Once the line with "and Boolean extensionality" is found in the entries below, repeat it and each following line exactly, up to and including the line with "(s_1, s'_1), \ldots,\allowbreak". Add no other lines.
[Opening Supplied records section]
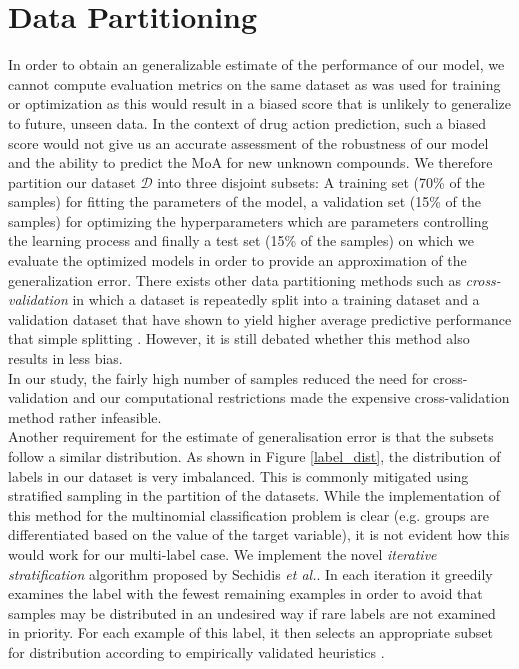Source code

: \documentclass[bsc,frontabs,twoside,singlespacing,parskip,deptreport]{infthesis}     %
\let\Oldsection\section
\renewcommand{\section}{\FloatBarrier\Oldsection}
\begin{document}
\section{Data Partitioning}
In order to obtain an generalizable estimate of the performance of our model, we cannot compute evaluation metrics on the same dataset as was used for training or optimization as this would result in a biased score that is unlikely to generalize to future, unseen data. In the context of drug action prediction, such a biased score would not give us an accurate assessment of the robustness of our model and the ability to predict the MoA for new unknown compounds. 
We therefore partition our dataset \(\mathscr{D}\) into three disjoint subsets: A training set (70\% of the samples) for fitting the parameters of the model, a validation set (15\% of the samples) for optimizing the hyperparameters which are parameters controlling the learning process and finally a test set (15\% of the samples) on which we evaluate the optimized models in order to provide an approximation of the generalization error.
There exists other data partitioning methods such as \textit{cross-validation} in which a dataset is repeatedly split into a training dataset and a validation dataset that have shown to yield higher average predictive performance that simple splitting \cite{schaffer_selecting_1993}. However, it is still debated whether this method also results in less bias. \\
In our study, the fairly high number of samples reduced the need for cross-validation and our computational restrictions made the expensive cross-validation method rather infeasible. \\
Another requirement for the estimate of generalisation error is that the subsets follow a similar distribution. As shown in Figure \ref{label_dist}, the distribution of labels in our dataset is very imbalanced. This is commonly mitigated using stratified sampling in the partition of the datasets. While the implementation of this method for the multinomial classification problem is clear (e.g. groups are differentiated based on the value of the target variable), it is not evident how this would work for our multi-label case. We implement the novel \textit{iterative stratification} algorithm proposed by Sechidis \textit{et al.}. In each iteration it greedily examines the label with the fewest remaining examples in order to avoid that samples may be distributed in an undesired way if rare labels are not examined in priority. For each example of this label, it then selects an appropriate subset for distribution according to empirically validated heuristics \cite{sechidis_stratication_nodate}.
\end{document}
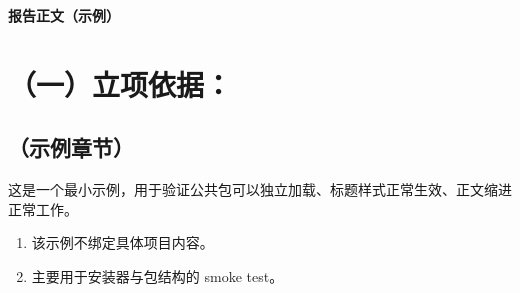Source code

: \documentclass[12pt,UTF8,AutoFakeBold=2.5,a4paper,fontset=none]{ctexart}
\begin{document}
{\centering
{\sanhao \templatefont \bfseries 报告正文（示例）}\par
}

\section{（一）立项依据：}
\subsection{（示例章节）}

\NSFCBodyText
这是一个最小示例，用于验证公共包可以独立加载、标题样式正常生效、正文缩进正常工作。

\begin{enumerate}
\item 该示例不绑定具体项目内容。
\item 主要用于安装器与包结构的 smoke test。
\end{enumerate}
\end{document}
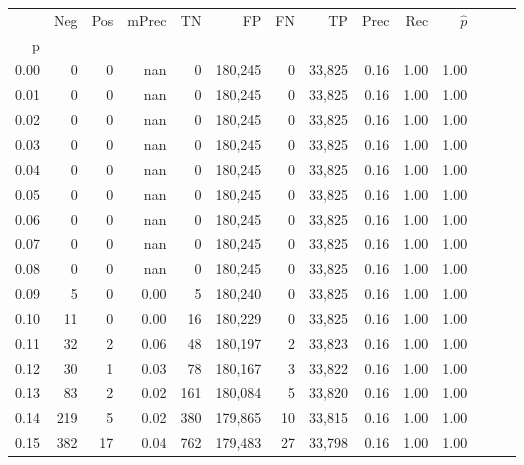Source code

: \begin{tabular}{rrrrrrrrrrrrrr}
\toprule
{} &    Neg &  Pos & mPrec &       TN &       FP &      FN &      TP &  Prec &   Rec & $\hat{p}$ \\
p    &        &      &       &          &          &         &         &       &       &           \\
\midrule
0.00 &      0 &    0 &   nan &        0 &  180,245 &       0 &  33,825 &  0.16 &  1.00 &      1.00 \\
0.01 &      0 &    0 &   nan &        0 &  180,245 &       0 &  33,825 &  0.16 &  1.00 &      1.00 \\
0.02 &      0 &    0 &   nan &        0 &  180,245 &       0 &  33,825 &  0.16 &  1.00 &      1.00 \\
0.03 &      0 &    0 &   nan &        0 &  180,245 &       0 &  33,825 &  0.16 &  1.00 &      1.00 \\
0.04 &      0 &    0 &   nan &        0 &  180,245 &       0 &  33,825 &  0.16 &  1.00 &      1.00 \\
0.05 &      0 &    0 &   nan &        0 &  180,245 &       0 &  33,825 &  0.16 &  1.00 &      1.00 \\
0.06 &      0 &    0 &   nan &        0 &  180,245 &       0 &  33,825 &  0.16 &  1.00 &      1.00 \\
0.07 &      0 &    0 &   nan &        0 &  180,245 &       0 &  33,825 &  0.16 &  1.00 &      1.00 \\
0.08 &      0 &    0 &   nan &        0 &  180,245 &       0 &  33,825 &  0.16 &  1.00 &      1.00 \\
0.09 &      5 &    0 &  0.00 &        5 &  180,240 &       0 &  33,825 &  0.16 &  1.00 &      1.00 \\
0.10 &     11 &    0 &  0.00 &       16 &  180,229 &       0 &  33,825 &  0.16 &  1.00 &      1.00 \\
0.11 &     32 &    2 &  0.06 &       48 &  180,197 &       2 &  33,823 &  0.16 &  1.00 &      1.00 \\
0.12 &     30 &    1 &  0.03 &       78 &  180,167 &       3 &  33,822 &  0.16 &  1.00 &      1.00 \\
0.13 &     83 &    2 &  0.02 &      161 &  180,084 &       5 &  33,820 &  0.16 &  1.00 &      1.00 \\
0.14 &    219 &    5 &  0.02 &      380 &  179,865 &      10 &  33,815 &  0.16 &  1.00 &      1.00 \\
0.15 &    382 &   17 &  0.04 &      762 &  179,483 &      27 &  33,798 &  0.16 &  1.00 &      1.00 \\

\end{tabular}
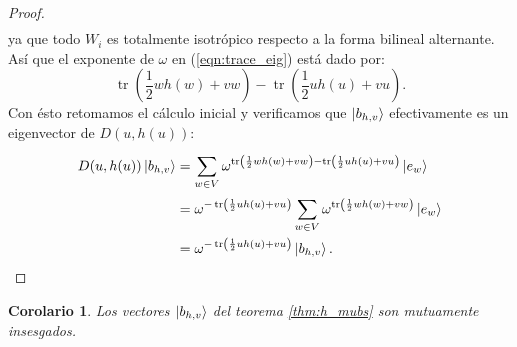 \documentclass[a4paper,11pt]{report}
\DeclareMathOperator{\tr}{tr}
\newtheorem{corollary}{Corolario}
\begin{document}
\begin{proof}
\begin{align}
    \end{align}
    ya que todo $W_i$ es totalmente isotrópico respecto a la
    forma bilineal alternante. Así que el exponente de
    $\omega$ en (\ref{eqn:trace_eig}) está dado por: 
    \begin{equation}
      \tr\left( \frac{1}{2} w h(w) + v w \right)
      - \tr\left( \frac{1}{2} u h(u) + v u \right).
    \end{equation}
    Con ésto retomamos el cálculo inicial y verificamos que
    $\ket{b_{h,v}}$ efectivamente es un eigenvector de
    $D(u,h(u))$:
    \begin{align}
      D(u,h(u)) \ket{b_{h,v}}
      &= \sum_{w \in V}^{}
      \omega^{\tr\left(
          \frac{1}{2} w h(w) + v w
      \right)
      - \tr\left(
        \frac{1}{2} u h(u) + v u
      \right) } \ket{e_w} \\
      &= \omega^{-\tr\left(
          \frac{1}{2} u h(u) + v u
      \right) }
      \sum_{w \in V}^{}
      \omega^{\tr\left(
        \frac{1}{2} w h(w) + v w
      \right) } \ket{e_w} \\
      &= \omega^{-\tr\left(
        \frac{1}{2} u h(u) + v u
      \right) } \ket{b_{h,v}}.
    \end{align}
  \end{proof}
  \begin{corollary}
    Los vectores $\ket{b_{h,v}}$ del teorema
    \ref{thm:h_mubs} son mutuamente insesgados.
  \end{corollary}
\end{document}

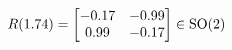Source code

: \documentclass[preview]{standalone}
\begin{document}
\begin{align*}
\special{dvisvgm:raw <g id='unique000'>}R(1.74) = \begin{bmatrix} -0.17 & -0.99 \\ 0.99 & -0.17 \end{bmatrix} \in \text{SO}(2)\special{dvisvgm:raw </g>}
\end{align*}
\end{document}
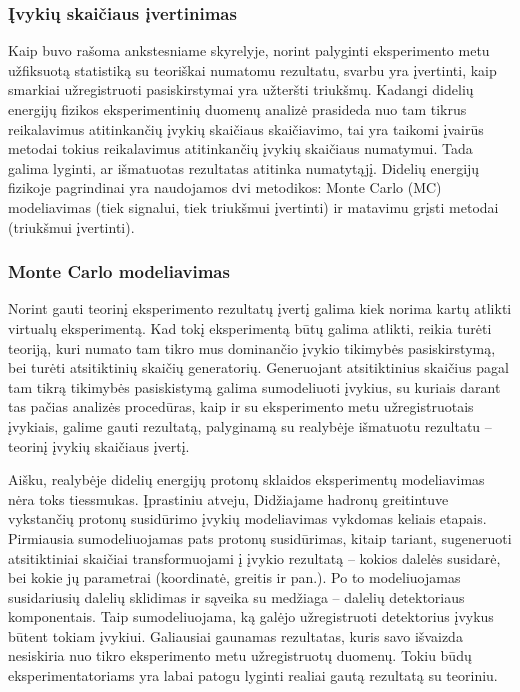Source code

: \documentclass[a4paper, 12pt]{article}
\begin{document}
\subsubsection{Įvykių skaičiaus įvertinimas} \label{sec:estimation}

Kaip buvo rašoma ankstesniame skyrelyje, norint palyginti eksperimento metu užfiksuotą
statistiką su teoriškai numatomu rezultatu, svarbu yra įvertinti, kaip smarkiai užregistruoti
pasiskirstymai yra užteršti triukšmų.
Kadangi didelių energijų fizikos eksperimentinių duomenų analizė prasideda nuo tam tikrus
reikalavimus atitinkančių įvykių skaičiaus skaičiavimo, tai yra taikomi įvairūs metodai
tokius reikalavimus atitinkančių įvykių skaičiaus numatymui.
Tada galima lyginti, ar išmatuotas rezultatas atitinka numatytąjį.
Didelių energijų fizikoje pagrindinai yra naudojamos dvi metodikos: Monte Carlo (MC) modeliavimas
(tiek signalui, tiek triukšmui įvertinti) ir matavimu grįsti metodai (triukšmui įvertinti).

\subsubsection*{Monte Carlo modeliavimas}

Norint gauti teorinį eksperimento rezultatų įvertį galima kiek norima kartų atlikti virtualų
eksperimentą.
Kad tokį eksperimentą būtų galima atlikti, reikia turėti teoriją, kuri numato tam tikro mus
dominančio įvykio tikimybės pasiskirstymą, bei turėti atsitiktinių skaičių generatorių.
Generuojant atsitiktinius skaičius pagal tam tikrą tikimybės pasiskistymą galima sumodeliuoti
įvykius, su kuriais darant tas pačias analizės procedūras, kaip ir su eksperimento metu
užregistruotais įvykiais, galime gauti rezultatą, palyginamą su realybėje išmatuotu
rezultatu -- teorinį įvykių skaičiaus įvertį.

Aišku, realybėje didelių energijų protonų sklaidos eksperimentų modeliavimas nėra toks
tiessmukas.
Įprastiniu atveju, Didžiajame hadronų greitintuve vykstančių protonų susidūrimo įvykių
modeliavimas vykdomas keliais etapais.
Pirmiausia sumodeliuojamas pats protonų susidūrimas, kitaip tariant, sugeneruoti
atsitiktiniai skaičiai transformuojami į įvykio rezultatą -- kokios dalelės susidarė, bei
kokie jų parametrai (koordinatė, greitis ir pan.).
Po to modeliuojamas susidariusių dalelių sklidimas ir sąveika su medžiaga -- dalelių
detektoriaus komponentais.
Taip sumodeliuojama, ką galėjo užregistruoti detektorius įvykus būtent tokiam įvykiui.
Galiausiai gaunamas rezultatas, kuris savo išvaizda nesiskiria nuo tikro eksperimento metu
užregistruotų duomenų.
Tokiu būdų eksperimentatoriams yra labai patogu lyginti realiai gautą rezultatą su teoriniu.
\end{document}

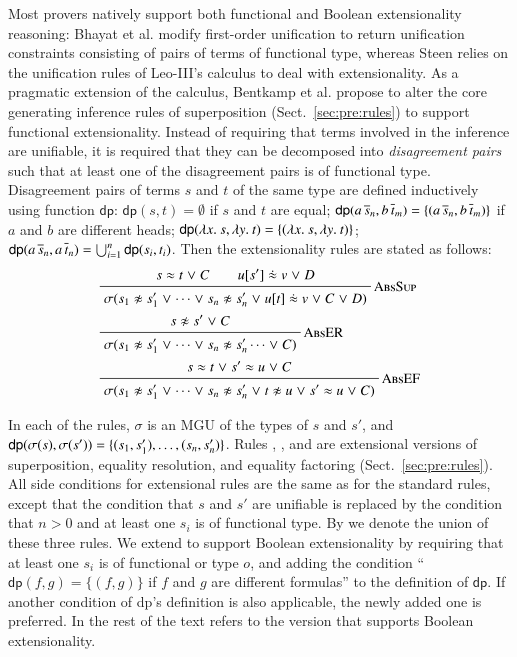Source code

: Most provers natively support both functional and Boolean extensionality
reasoning: Bhayat et al. \cite{br-20-full-sup-w-combs} modify first-order
unification to return unification constraints consisting of pairs of terms of
functional type, whereas Steen relies on the unification rules of Leo-III's
calculus \cite[Section 4.3.3]{as-18-phd} to deal with extensionality. As a
pragmatic extension of the \lsup{} calculus, Bentkamp et al.
\cite{bbtvw-21-sup-lam} propose to alter the core generating inference rules of
superposition (Sect.~\ref{sec:pre:rules}) to support functional extensionality.
Instead of requiring that terms involved in the inference are unifiable, it is
required that they can be decomposed into \emph{disagreement pairs} such that at
least one of the disagreement pairs is of functional type. Disagreement pairs of
terms $s$ and $t$ of the same type are defined inductively using function
$\textsf{dp}$: $\textsf{dp}(s,t) = \emptyset$ if $s$ and $t$ are equal;
$\textsf{dp}(a \, \overline{s}_{n}, b \, \overline{t}_{m}) = \{(a \, \overline{s}_{n}, b \,
\overline{t}_{m})\}$ if $a$ and $b$ are different heads; $\textsf{dp}(\lambda x.\> s,
\lambda y.\> t) = \{ (\lambda x.\> s, \lambda y.\> t) \}$; $\textsf{dp}(a \, \overline{s}_{n}, a
\, \overline{t}_{n}) = \bigcup_{i=1}^{n} \textsf{dp}(s_i, t_i)$. Then the
extensionality rules are stated as follows:
\pagebreak[2]
\begin{align*}
  & \namedinference{AbsSup}
  {s \eq t \llor C \qquad u[s'] \mathrel{\dot{\eq}} v \llor D}
  {\sigmacl{s_1 \noteq s'_1 \llor \cdots \llor s_n \noteq s'_n \llor  u[t] \mathrel{\dot{\eq}} v \llor C \llor D}} \\
  &\namedinference{AbsER}{s \noteq s' \llor C}{\sigmacl{s_1 \noteq s'_1 \llor \cdots \llor s_n \noteq s'_n \cdots \llor  C}} \\
  &\namedinference{AbsEF}{s \eq t \llor  s' \eq u \llor C}{\sigmacl{s_1 \noteq s'_1 \llor \cdots \llor s_n \noteq s'_n \llor t \noteq u \llor  s' \eq u \llor C}}
\end{align*}

\noindent{}
In each of the rules, $\sigma$ is an MGU of the types of $s$ and
$s'$, and $\textsf{dp}(\sigma(s) ,\sigma(s')) = \{ (s_1, s'_1), \ldots,\allowbreak
(s_n, s'_n)\}$. Rules , , and  are
extensional versions of superposition, equality resolution, and equality
factoring (Sect.~\ref{sec:pre:rules}). All side conditions for extensional rules are the same as for
the standard rules, except that the condition that $s$ and $s'$ are unifiable is
replaced by the condition that $n>0$ and at least one $s_i$ is of functional type. By  we denote the union of
these three rules. We extend  to support Boolean extensionality by
requiring that at least one $s_i$ is of functional or type $o$, and adding the
condition ``$\textsf{dp}(f, g) = \{(f,g)\}$ if $f$ and $g$ are different
formulas'' to the definition of $\textsf{dp}$. If another condition of \textsf{dp}'s 
definition is also applicable, the newly added one is preferred. In the rest of the
text  refers to the version that supports Boolean extensionality.


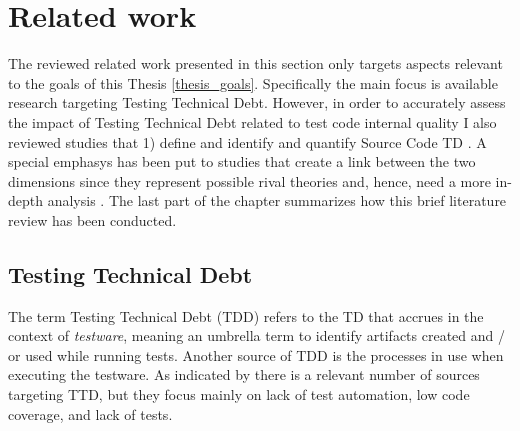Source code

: \chapter{Related work}

The reviewed related work presented in this section only targets aspects relevant to the goals of this Thesis \ref{thesis_goals}. Specifically the main focus is available research targeting Testing Technical Debt. However, in order to accurately assess the impact of Testing Technical Debt related to test code internal quality I also reviewed studies that 1) define and identify and quantify Source Code TD \cite{mapping_study_td}. A special emphasys has been put to studies that create a link between the two dimensions since they represent possible rival theories and, hence, need a more in-depth analysis \cite{case_study_guide}. The last part of the chapter summarizes how this brief literature review has been conducted.

\section{Testing Technical Debt} \label{testing_td}

The term Testing Technical Debt (TDD) refers to the TD that accrues in the context of \textit{testware}, meaning an umbrella term to identify artifacts created and / or used while running tests. Another source of TDD is the processes in use when executing the testware. As indicated by \cite{mapping_study_td, exploration_of_td, exploration_of_td2} there is a relevant number of sources targeting TTD, but they focus mainly on lack of test automation, low code coverage, and lack of tests.

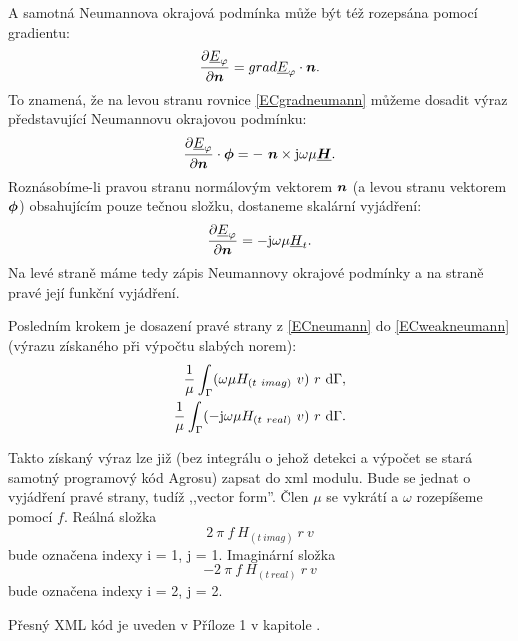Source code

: \documentclass[12pt,a4paper,oneside]{article}
\numberwithin{equation}{section} %
\numberwithin{figure}{section} %
\numberwithin{table}{section} %
\newcommand{\mj}{\mathrm{j}} %
\renewcommand{\vec}[1]{\mbox{\boldmath$#1$}} %
\newcommand{\faz}[1]{{\underline{#1}}} %
\begin{document}
A samotná Neumannova okrajová podmínka může být též rozepsána pomocí gradientu:
\begin{equation}
\label{ECgradneumann}
\frac{\partial \faz{E} _{\varphi}}{\partial \vec{n}} = grad \faz{E} _{\varphi} \cdot \vec{n} .
\end{equation}
To znamená, že na levou stranu rovnice \ref{ECgradneumann} můžeme dosadit výraz představující Neumannovu okrajovou podmínku:
\begin{equation}
\frac{\partial \faz{E}_{\varphi}}{\partial \vec{n}} \cdot \vec{\phi} = - ~ \vec{n} \times \mj \omega \mu \faz{\vec{H}} .
\end{equation}
Roznásobíme-li pravou stranu normálovým vektorem $\vec{n}$ (a levou stranu vektorem $\vec{\phi}$) obsahujícím pouze tečnou složku, dostaneme skalární vyjádření:
\begin{equation}
\label{ECneumann}
\frac{\partial \faz{E}_{\varphi}}{\partial \vec{n}} = - \mj \omega \mu \faz{H}_t .
\end{equation}
Na levé straně máme tedy zápis Neumannovy okrajové podmínky a na straně pravé její funkční vyjádření.

Posledním krokem je dosazení pravé strany z \ref{ECneumann} do \ref{ECweakneumann} (výrazu získaného při výpočtu slabých norem):
\begin{subequations}
\begin{align}
\frac{1}{\mu} \int _{\Gamma} ( \omega \mu H_{(t~imag)} ~ v ) ~ r ~ \ud \Gamma ,
\\ 
\frac{1}{\mu} \int _{\Gamma} ( - \mj \omega \mu H_{(t~real)} ~ v ) ~ r ~ \ud \Gamma .
\end{align}
\end{subequations}

Takto získaný výraz lze již (bez integrálu o jehož detekci a výpočet se stará samotný programový kód Agrosu) zapsat do xml modulu. Bude se jednat o vyjádření pravé strany, tudíž ,,vector form''. Člen $\mu$ se vykrátí a $\omega$ rozepíšeme pomocí $f$. Reálná složka 
\begin{equation}
2 ~ \pi ~ f ~ H_{(t~imag)} ~ r ~ v
\end{equation} 
bude označena indexy i = 1, j = 1. Imaginární složka 
\begin{equation}
- 2 ~ \pi ~ f ~ H_{(t~real)} ~ r ~ v
\end{equation}
bude označena indexy i = 2, j = 2.

Přesný XML kód je uveden v Příloze 1 v kapitole .
\end{document}
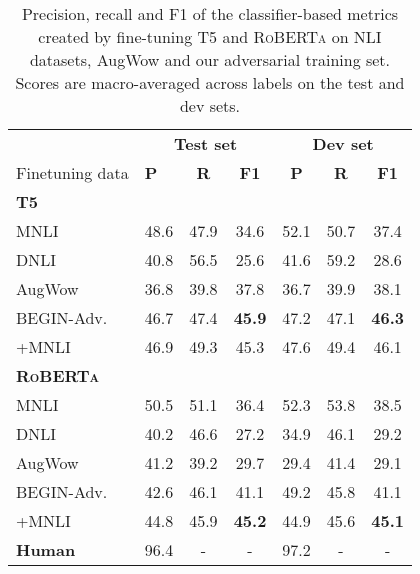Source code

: \begin{table}[ht]
    \scriptsize
    \centering
    \begin{tabular}{llccccc}
    \toprule
&\multicolumn{3}{c}{\bf{    \scriptsize Test set}}&	\multicolumn{3}{c}{\bf{Dev set}} \\
   \cmidrule(lr){2-4} \cmidrule(lr){5-7} 
\scriptsize{Finetuning data}& \bf P& \bf R & \bf F1	& \bf \bf P& \bf R& \bf  F1
\\\midrule
 \textbf{\textsc{T5}}  \vspace{0.15cm}\\

 MNLI		& 48.6 & 47.9	& 34.6 & 52.1 & 50.7 & 37.4 \\
DNLI  &	40.8 &	56.5 &	25.6  &  41.6 & 59.2 & 28.6 \\
 AugWow & 36.8 & 39.8 & 37.8  & 36.7 & 39.9	& 38.1  \\
 BEGIN-Adv. & 46.7 & 47.4 &{\bf 45.9} & 47.2 & 47.1 & {\bf46.3}\\
  { \; +MNLI} &	46.9 &	49.3 & { 45.3 }& 47.6& 49.4  & 46.1 \\
\midrule
\textbf{\textsc{RoBERTa}}  \vspace{0.15cm} \\
MNLI &  50.5 & 51.1	& 36.4 & 52.3&53.8 & 38.5\\
DNLI &	40.2 & 46.6 & 27.2&34.9 &  46.1 & 29.2\\
AugWow & 41.2 & 39.2 & 29.7 & 29.4  &	41.4&	29.1 \\
 BEGIN-Adv. & 42.6& {46.1} & 41.1& 49.2&	45.8&	41.1 \\
{ \; +MNLI}	& 44.8&	{45.9}&	{\bf45.2}	& 44.9	& 45.6	&{\bf45.1}\\
\midrule
\bf Human & 96.4&- & -&97.2&- & -\\
				\bottomrule		
    \end{tabular}
    \caption{Precision, recall and F1 of the classifier-based metrics created by fine-tuning T5 and \textsc{RoBERTa} on NLI datasets, AugWow and our adversarial training set. Scores are macro-averaged across labels on the \begindata{} test and dev sets.}
    \label{tab:results}
    \vspace{-5pt}
\end{table}

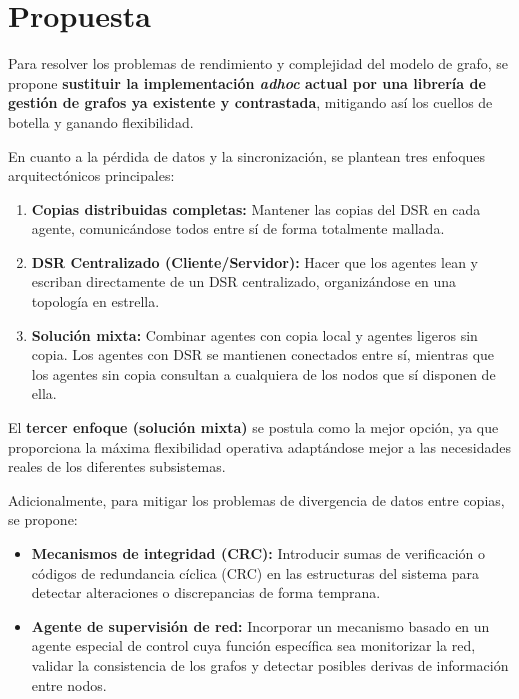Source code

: \documentclass{article}
\begin{document}
\section{Propuesta}\label{sec:proposition}

Para resolver los problemas de rendimiento y complejidad del modelo de grafo,
se propone \textbf{sustituir la implementación \textit{adhoc} actual por una
        librería de gestión de grafos ya existente y contrastada}, mitigando así los
cuellos de botella y ganando flexibilidad.

En cuanto a la pérdida de datos y la sincronización, se plantean tres enfoques
arquitectónicos principales:
\begin{enumerate}
        \item \textbf{Copias distribuidas completas:} Mantener las copias del
              DSR en cada agente, comunicándose todos entre sí de forma
              totalmente mallada.
        \item \textbf{DSR Centralizado (Cliente/Servidor):} Hacer que los
              agentes lean y escriban directamente de un DSR centralizado,
              organizándose en una topología en estrella.
        \item \textbf{Solución mixta:} Combinar agentes con copia local y
              agentes ligeros sin copia. Los agentes con DSR se mantienen
              conectados entre sí, mientras que los agentes sin copia consultan
              a cualquiera de los nodos que sí disponen de ella.
\end{enumerate}

El \textbf{tercer enfoque (solución mixta)} se postula como la mejor opción, ya
que proporciona la máxima flexibilidad operativa adaptándose mejor a las
necesidades reales de los diferentes subsistemas.

Adicionalmente, para mitigar los problemas de divergencia de datos entre
copias, se propone:
\begin{itemize}
        \item \textbf{Mecanismos de integridad (CRC):} Introducir sumas de
              verificación o códigos de redundancia cíclica (CRC) en las
              estructuras del sistema para detectar alteraciones o
              discrepancias de forma temprana.
        \item \textbf{Agente de supervisión de red:} Incorporar un mecanismo
              basado en un agente especial de control cuya función específica
              sea monitorizar la red, validar la consistencia de los grafos y
              detectar posibles derivas de información entre nodos.
\end{itemize}
\end{document}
[Closing Supplied records section]
_Written solution:_
: Most provers natively support both functional and Boolean extensionality
reasoning: Bhayat et al. \cite{br-20-full-sup-w-combs} modify first-order
unification to return unification constraints consisting of pairs of terms of
functional type, whereas Steen relies on the unification rules of Leo-III's
calculus \cite[Section 4.3.3]{as-18-phd} to deal with extensionality. As a
pragmatic extension of the \lsup{} calculus, Bentkamp et al.
\cite{bbtvw-21-sup-lam} propose to alter the core generating inference rules of
superposition (Sect.~\ref{sec:pre:rules}) to support functional extensionality.
Instead of requiring that terms involved in the inference are unifiable, it is
required that they can be decomposed into \emph{disagreement pairs} such that at
least one of the disagreement pairs is of functional type. Disagreement pairs of
terms $s$ and $t$ of the same type are defined inductively using function
$\textsf{dp}$: $\textsf{dp}(s,t) = \emptyset$ if $s$ and $t$ are equal;
$\textsf{dp}(a \, \overline{s}_{n}, b \, \overline{t}_{m}) = \{(a \, \overline{s}_{n}, b \,
\overline{t}_{m})\}$ if $a$ and $b$ are different heads; $\textsf{dp}(\lambda x.\> s,
\lambda y.\> t) = \{ (\lambda x.\> s, \lambda y.\> t) \}$; $\textsf{dp}(a \, \overline{s}_{n}, a
\, \overline{t}_{n}) = \bigcup_{i=1}^{n} \textsf{dp}(s_i, t_i)$. Then the
extensionality rules are stated as follows:
\pagebreak[2]
\begin{align*}
  & \namedinference{AbsSup}
  {s \eq t \llor C \qquad u[s'] \mathrel{\dot{\eq}} v \llor D}
  {\sigmacl{s_1 \noteq s'_1 \llor \cdots \llor s_n \noteq s'_n \llor  u[t] \mathrel{\dot{\eq}} v \llor C \llor D}} \\
  &\namedinference{AbsER}{s \noteq s' \llor C}{\sigmacl{s_1 \noteq s'_1 \llor \cdots \llor s_n \noteq s'_n \cdots \llor  C}} \\
  &\namedinference{AbsEF}{s \eq t \llor  s' \eq u \llor C}{\sigmacl{s_1 \noteq s'_1 \llor \cdots \llor s_n \noteq s'_n \llor t \noteq u \llor  s' \eq u \llor C}}
\end{align*}

\noindent{}
In each of the rules, $\sigma$ is an MGU of the types of $s$ and
$s'$, and $\textsf{dp}(\sigma(s) ,\sigma(s')) = \{ (s_1, s'_1), \ldots,\allowbreak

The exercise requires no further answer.